How to complete this task
What is needed is an exact transcription of the listing, with the images removed.

Input data
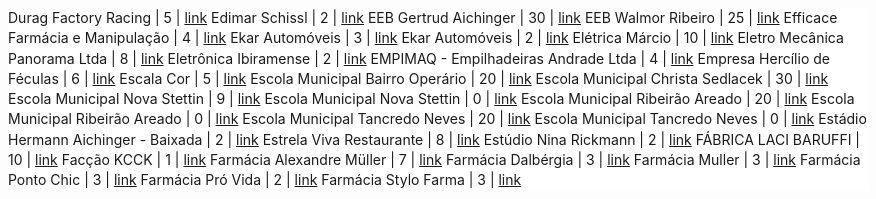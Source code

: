Durag Factory Racing	|	5	|	[link](	https://www.google.com/maps/place/Durag+Factory+Racing/@-27.0734526,-49.5021004,20z/data=!3m1!4b	)
Edimar Schissl	|	2	|	[link](	https://www.google.com/maps/place/Edimar+Schissl/@-27.0609211,-49.5342592,20z/data=!3m1!4b	)
EEB Gertrud Aichinger	|	30	|	[link](	https://www.google.com/maps/place/EEB+Gertrud+Aichinger/@-27.0637982,-49.5230182,20z/data=!3m1!4b	)
EEB Walmor Ribeiro	|	25	|	[link](	https://www.google.com/maps/place/EEB+Walmor+Ribeiro/@-27.0347133,-49.5908019,20z/data=!3m1!4b	)
Efficace Farmácia e Manipulação	|	4	|	[link](	https://www.google.com/maps/place/Efficace+Farmácia+e+Manipulação/@-27.0566685,-49.5177588,20z/data=!3m1!4b	)
Ekar Automóveis	|	3	|	[link](	https://www.google.com/maps/place/Ekar+Automóveis/@-27.0578992,-49.5192112,20z/data=!3m1!4b	)
Ekar Automóveis	|	2	|	[link](	https://www.google.com/maps/place/Ekar+Automóveis/@-27.0578992,-49.5192112,20z/data=!3m1!4b	)
Elétrica Márcio	|	10	|	[link](	https://www.google.com/maps/place/Elétrica+Márcio/@-27.0536746,-49.5149933,20z/data=!3m1!4b	)
Eletro Mecânica Panorama Ltda	|	8	|	[link](	https://www.google.com/maps/place/Eletro+Mecânica+Panorama+Ltda/@-27.0611069,-49.5313999,20z/data=!3m1!4b	)
Eletrônica Ibiramense	|	2	|	[link](	https://www.google.com/maps/place/Eletrônica+Ibiramense/@-27.0620897,-49.5249128,20z/data=!3m1!4b	)
EMPIMAQ - Empilhadeiras Andrade Ltda	|	4	|	[link](	https://www.google.com/maps/place/EMPIMAQ+-+Empilhadeiras+Andrade+Ltda/@-27.0471991,-49.5755026,20z/data=!3m1!4b	)
Empresa Hercílio de Féculas	|	6	|	[link](	https://www.google.com/maps/place/Empresa+Hercílio+de+Féculas/@-27.05611,-49.5171231,20z/data=!3m1!4b	)
Escala Cor	|	5	|	[link](	https://www.google.com/maps/place/Escala+Cor/@-27.0610796,-49.5311226,20z/data=!3m1!4b	)
Escola Municipal Bairro Operário	|	20	|	[link](	https://www.google.com/maps/place/Escola+Municipal+Bairro+Operário/@-27.0472586,-49.5114129,20z/data=!3m1!4b	)
Escola Municipal Christa Sedlacek	|	30	|	[link](	https://www.google.com/maps/place/Escola+Municipal+Christa+Sedlacek/@-27.0588131,-49.5393126,20z/data=!3m1!4b	)
Escola Municipal Nova Stettin	|	9	|	[link](	https://www.google.com/maps/place/Escola+Municipal+Nova+Stettin/@-27.0574815,-49.5653963,20z/data=!3m1!4b	)
Escola Municipal Nova Stettin	|	0	|	[link](	https://www.google.com/maps/place/Escola+Municipal+Nova+Stettin/@-27.0574815,-49.5653963,20z/data=!3m1!4b	)
Escola Municipal Ribeirão Areado	|	20	|	[link](	https://www.google.com/maps/place/Escola+Municipal+Ribeirão+Areado/@-27.01139,-49.5483671,20z/data=!3m1!4b	)
Escola Municipal Ribeirão Areado	|	0	|	[link](	https://www.google.com/maps/place/Escola+Municipal+Ribeirão+Areado/@-27.01139,-49.5483671,20z/data=!3m1!4b	)
Escola Municipal Tancredo Neves	|	20	|	[link](	https://www.google.com/maps/place/Escola+Municipal+Tancredo+Neves/@-27.1170748,-49.5268342,20z/data=!3m1!4b	)
Escola Municipal Tancredo Neves	|	0	|	[link](	https://www.google.com/maps/place/Escola+Municipal+Tancredo+Neves/@-27.1170748,-49.5268342,20z/data=!3m1!4b	)
Estádio Hermann Aichinger - Baixada	|	2	|	[link](	https://www.google.com/maps/place/Estádio+Hermann+Aichinger+-+Baixada/@-27.0630074,-49.5207026,20z/data=!3m1!4b	)
Estrela Viva Restaurante	|	8	|	[link](	https://www.google.com/maps/place/Estrela+Viva+Restaurante/@-27.0532629,-49.5153424,20z/data=!3m1!4b	)
Estúdio Nina Rickmann	|	2	|	[link](	https://www.google.com/maps/place/Estúdio+Nina+Rickmann/@-27.0565791,-49.537977,20z/data=!3m1!4b	)
FÁBRICA LACI BARUFFI	|	10	|	[link](	https://www.google.com/maps/place/FÁBRICA+LACI+BARUFFI/@-27.047257,-49.546603,20z/data=!3m1!4b	)
Facção KCCK	|	1	|	[link](	https://www.google.com/maps/place/Facção+KCCK/@-27.0468345,-49.542707,20z/data=!3m1!4b	)
Farmácia Alexandre Müller	|	7	|	[link](	https://www.google.com/maps/place/Farmácia+Alexandre+Müller/@-27.0615586,-49.5310902,20z/data=!3m1!4b	)
Farmácia Dalbérgia	|	3	|	[link](	https://www.google.com/maps/place/Farmácia+Dalbérgia/@-27.0350439,-49.5914857,20z/data=!3m1!4b	)
Farmácia Muller	|	3	|	[link](	https://www.google.com/maps/place/Farmácia+Muller/@-27.0533554,-49.5153698,20z/data=!3m1!4b	)
Farmácia Ponto Chic	|	3	|	[link](	https://www.google.com/maps/place/Farmácia+Ponto+Chic/@-27.0586854,-49.5374823,20z/data=!3m1!4b	)
Farmácia Pró Vida	|	2	|	[link](	https://www.google.com/maps/place/Farmácia+Pró+Vida/@-27.0572856,-49.5180159,20z/data=!3m1!4b	)
Farmácia Stylo Farma	|	3	|	[link](	https://www.google.com/maps/place/Farmácia+Stylo+Farma/@-27.0565834,-49.5175685,20z/data=!3m1!4b	)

Answer box
Source code

:Durag Factory Racing	|	5	|	[link](	https://www.google.com/maps/place/Durag+Factory+Racing/@-27.0734526,-49.5021004,20z/data=!3m1!4b	)
Edimar Schissl	|	2	|	[link](	https://www.google.com/maps/place/Edimar+Schissl/@-27.0609211,-49.5342592,20z/data=!3m1!4b	)
EEB Gertrud Aichinger	|	30	|	[link](	https://www.google.com/maps/place/EEB+Gertrud+Aichinger/@-27.0637982,-49.5230182,20z/data=!3m1!4b	)
EEB Walmor Ribeiro	|	25	|	[link](	https://www.google.com/maps/place/EEB+Walmor+Ribeiro/@-27.0347133,-49.5908019,20z/data=!3m1!4b	)
Efficace Farmácia e Manipulação	|	4	|	[link](	https://www.google.com/maps/place/Efficace+Farmácia+e+Manipulação/@-27.0566685,-49.5177588,20z/data=!3m1!4b	)
Ekar Automóveis	|	3	|	[link](	https://www.google.com/maps/place/Ekar+Automóveis/@-27.0578992,-49.5192112,20z/data=!3m1!4b	)
Ekar Automóveis	|	2	|	[link](	https://www.google.com/maps/place/Ekar+Automóveis/@-27.0578992,-49.5192112,20z/data=!3m1!4b	)
Elétrica Márcio	|	10	|	[link](	https://www.google.com/maps/place/Elétrica+Márcio/@-27.0536746,-49.5149933,20z/data=!3m1!4b	)
Eletro Mecânica Panorama Ltda	|	8	|	[link](	https://www.google.com/maps/place/Eletro+Mecânica+Panorama+Ltda/@-27.0611069,-49.5313999,20z/data=!3m1!4b	)
Eletrônica Ibiramense	|	2	|	[link](	https://www.google.com/maps/place/Eletrônica+Ibiramense/@-27.0620897,-49.5249128,20z/data=!3m1!4b	)
EMPIMAQ - Empilhadeiras Andrade Ltda	|	4	|	[link](	https://www.google.com/maps/place/EMPIMAQ+-+Empilhadeiras+Andrade+Ltda/@-27.0471991,-49.5755026,20z/data=!3m1!4b	)
Empresa Hercílio de Féculas	|	6	|	[link](	https://www.google.com/maps/place/Empresa+Hercílio+de+Féculas/@-27.05611,-49.5171231,20z/data=!3m1!4b	)
Escala Cor	|	5	|	[link](	https://www.google.com/maps/place/Escala+Cor/@-27.0610796,-49.5311226,20z/data=!3m1!4b	)
Escola Municipal Bairro Operário	|	20	|	[link](	https://www.google.com/maps/place/Escola+Municipal+Bairro+Operário/@-27.0472586,-49.5114129,20z/data=!3m1!4b	)
Escola Municipal Christa Sedlacek	|	30	|	[link](	https://www.google.com/maps/place/Escola+Municipal+Christa+Sedlacek/@-27.0588131,-49.5393126,20z/data=!3m1!4b	)
Escola Municipal Nova Stettin	|	9	|	[link](	https://www.google.com/maps/place/Escola+Municipal+Nova+Stettin/@-27.0574815,-49.5653963,20z/data=!3m1!4b	)
Escola Municipal Nova Stettin	|	0	|	[link](	https://www.google.com/maps/place/Escola+Municipal+Nova+Stettin/@-27.0574815,-49.5653963,20z/data=!3m1!4b	)
Escola Municipal Ribeirão Areado	|	20	|	[link](	https://www.google.com/maps/place/Escola+Municipal+Ribeirão+Areado/@-27.01139,-49.5483671,20z/data=!3m1!4b	)
Escola Municipal Ribeirão Areado	|	0	|	[link](	https://www.google.com/maps/place/Escola+Municipal+Ribeirão+Areado/@-27.01139,-49.5483671,20z/data=!3m1!4b	)
Escola Municipal Tancredo Neves	|	20	|	[link](	https://www.google.com/maps/place/Escola+Municipal+Tancredo+Neves/@-27.1170748,-49.5268342,20z/data=!3m1!4b	)
Escola Municipal Tancredo Neves	|	0	|	[link](	https://www.google.com/maps/place/Escola+Municipal+Tancredo+Neves/@-27.1170748,-49.5268342,20z/data=!3m1!4b	)
Estádio Hermann Aichinger - Baixada	|	2	|	[link](	https://www.google.com/maps/place/Estádio+Hermann+Aichinger+-+Baixada/@-27.0630074,-49.5207026,20z/data=!3m1!4b	)
Estrela Viva Restaurante	|	8	|	[link](	https://www.google.com/maps/place/Estrela+Viva+Restaurante/@-27.0532629,-49.5153424,20z/data=!3m1!4b	)
Estúdio Nina Rickmann	|	2	|	[link](	https://www.google.com/maps/place/Estúdio+Nina+Rickmann/@-27.0565791,-49.537977,20z/data=!3m1!4b	)
FÁBRICA LACI BARUFFI	|	10	|	[link](	https://www.google.com/maps/place/FÁBRICA+LACI+BARUFFI/@-27.047257,-49.546603,20z/data=!3m1!4b	)
Facção KCCK	|	1	|	[link](	https://www.google.com/maps/place/Facção+KCCK/@-27.0468345,-49.542707,20z/data=!3m1!4b	)
Farmácia Alexandre Müller	|	7	|	[link](	https://www.google.com/maps/place/Farmácia+Alexandre+Müller/@-27.0615586,-49.5310902,20z/data=!3m1!4b	)
Farmácia Dalbérgia	|	3	|	[link](	https://www.google.com/maps/place/Farmácia+Dalbérgia/@-27.0350439,-49.5914857,20z/data=!3m1!4b	)
Farmácia Muller	|	3	|	[link](	https://www.google.com/maps/place/Farmácia+Muller/@-27.0533554,-49.5153698,20z/data=!3m1!4b	)
Farmácia Ponto Chic	|	3	|	[link](	https://www.google.com/maps/place/Farmácia+Ponto+Chic/@-27.0586854,-49.5374823,20z/data=!3m1!4b	)
Farmácia Pró Vida	|	2	|	[link](	https://www.google.com/maps/place/Farmácia+Pró+Vida/@-27.0572856,-49.5180159,20z/data=!3m1!4b	)
Farmácia Stylo Farma	|	3	|	[link](	https://www.google.com/maps/place/Farmácia+Stylo+Farma/@-27.0565834,-49.5175685,20z/data=!3m1!4b	)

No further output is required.